Diesmal könnte es klappen. Sagten Meteorologen noch vor ein paar Wochen. Diesmal könnte es weiße Weihnachten geben. Weil das statistisch aller vier Jahre passiert, und die sind jetzt rum. So ist das mit dem Durchschnitt. Der Dorfteich war im Durchschnitt einen halben Meter tief, und trotzdem ist die Kuh ersoffen. Die beste Aussage war: Die Wahrscheinlichkeit, weiße Weihnachten zu bekommen, liegt bei 50 Prozent. Toll. Das heißt, die Chance, dass es Schnee zu Weihnachten gibt, ist genau so groß wie die, dass es nicht klappt. Derart präzise Aussagen traue ich mir auch zu. Deshalb habe ich mich spontan entschlossen: Im nächsten Leben werde ich Meteorologe.

Klimaforscher sagen es ja bereits seit Jahren. Nie, nie wieder wird es im Flachland weiße Weihnachten geben. Kaum ausgesprochen, folgten vier kalte und schneereiche Winter. Bloß eben nicht zu Weihnachten. Da habe ich beschlossen: Im nächsten Leben werde ich Klimaforscher.

War früher alles besser? Mein Wunsch als Kind, Skier zu bekommen, wurde jedenfalls nie erfüllt. Lohnt sich nicht, wir haben ja doch keinen Schnee, sagten meinen Eltern. Die Ernüchterung kam später in der Schule, als unsere Geografielehrerin erklärte, warum wir kaum weiße Weihnachten haben. Weil nämlich immer um diese Zeit der blöde Golfstrom kommt und warme Luft bringt. Von da an habe ich jedes Jahres gehofft, dass sich der Golfstrom verspätet oder verzeitigt. Leider war er meistens pünktlich.

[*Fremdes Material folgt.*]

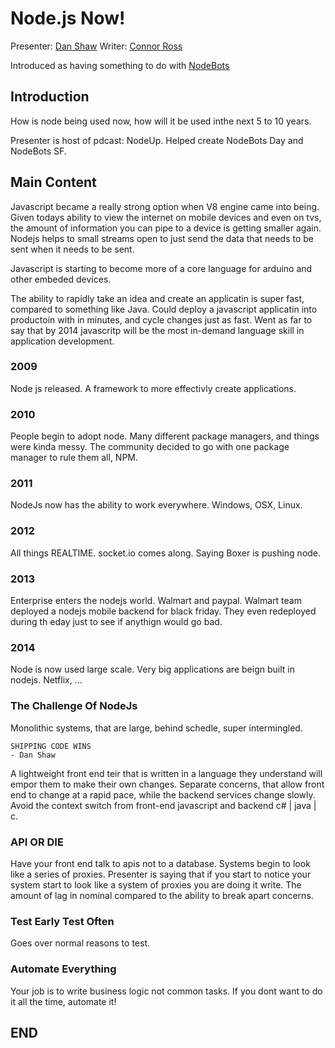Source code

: Node.js Now!
============
Presenter: [Dan Shaw](https://twitter.com/dshaw)
Writer: [Connor Ross](https://twitter.com/otter311)

Introduced as having something to do with [NodeBots](http://nodebots.io/)

## Introduction

How is node being used now, how will it be used inthe next 5 to 10 years.

Presenter is host of pdcast: NodeUp.  Helped create NodeBots Day and NodeBots SF.  

## Main Content

Javascript became a really strong option when V8 engine came into being.  Given todays ability to view the internet on mobile devices and even on tvs, the amount of information you can pipe to a device is getting smaller again.  Nodejs helps to small streams open to just send the data that needs to be sent when it needs to be sent.


Javascript is starting to become more of a core language for arduino and other embeded devices.

The ability to rapidly take an idea and create an applicatin is super fast, compared to something like Java.  Could deploy a javascript applicatin into productoin with in minutes, and cycle changes just as fast.  Went as far to say that by 2014 javascritp will be the most in-demand language skill in application development.

### 2009

Node js released.  A framework to more effectivly create applications.

### 2010

People begin to adopt node. Many different package managers, and things were kinda messy.  The community decided to go with one package manager to rule them all, NPM.

### 2011

NodeJs now has the ability to work everywhere.  Windows, OSX, Linux. 

### 2012

All things REALTIME.  socket.io comes along.  Saying Boxer is pushing node.

### 2013

Enterprise enters the nodejs world.  Walmart and paypal.  Walmart team deployed a nodejs mobile backend for black friday.  They even redeployed during th eday just to see if anythign would go bad.

### 2014

Node is now used large scale.  Very big applications are beign built in nodejs.  Netflix, ...


### The Challenge Of NodeJs

Monolithic systems, that are large, behind schedle, super intermingled.  

    SHIPPING CODE WINS
    - Dan Shaw

A lightweight front end teir that is written in a language they understand will empor them to make their own changes.  Separate concerns, that allow front end to change at a rapid pace, while the backend services change slowly.  Avoid the context switch from front-end javascript and backend c# | java | c.

### API OR DIE

Have your front end talk to apis not to a database.  Systems begin to look like a series of proxies.  Presenter is saying that if you start to notice your system start to look like a system of proxies you are doing it write.  The amount of lag in nominal compared to the ability to break apart concerns.

### Test Early Test Often

Goes over normal reasons to test.

### Automate Everything

Your job is to write business logic not common tasks.  If you dont want to do it all the time, automate it!

## END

Weihnachten war trotzdem schön. Die Familie traf sich, der kleine Jürgen spielte auf dem Klavier Weihnachtslieder, es gab Geschenke und Gänsebraten. Und so wird es auch in diesem Jahr wieder sein: Die Familie trifft sich, der mittlerweile ganz schön große Jürgen spielt Weihnachtslieder auf dem Klavier, es gibt Geschenke und Gänsebraten. Wer braucht da noch Schnee? Lieber, hochverehrter Loriot, ich muss Ihnen in einem Punkt leider widersprechen. Früher war doch nicht mehr Lametta. In diesem Sinne schöne Weihnachten!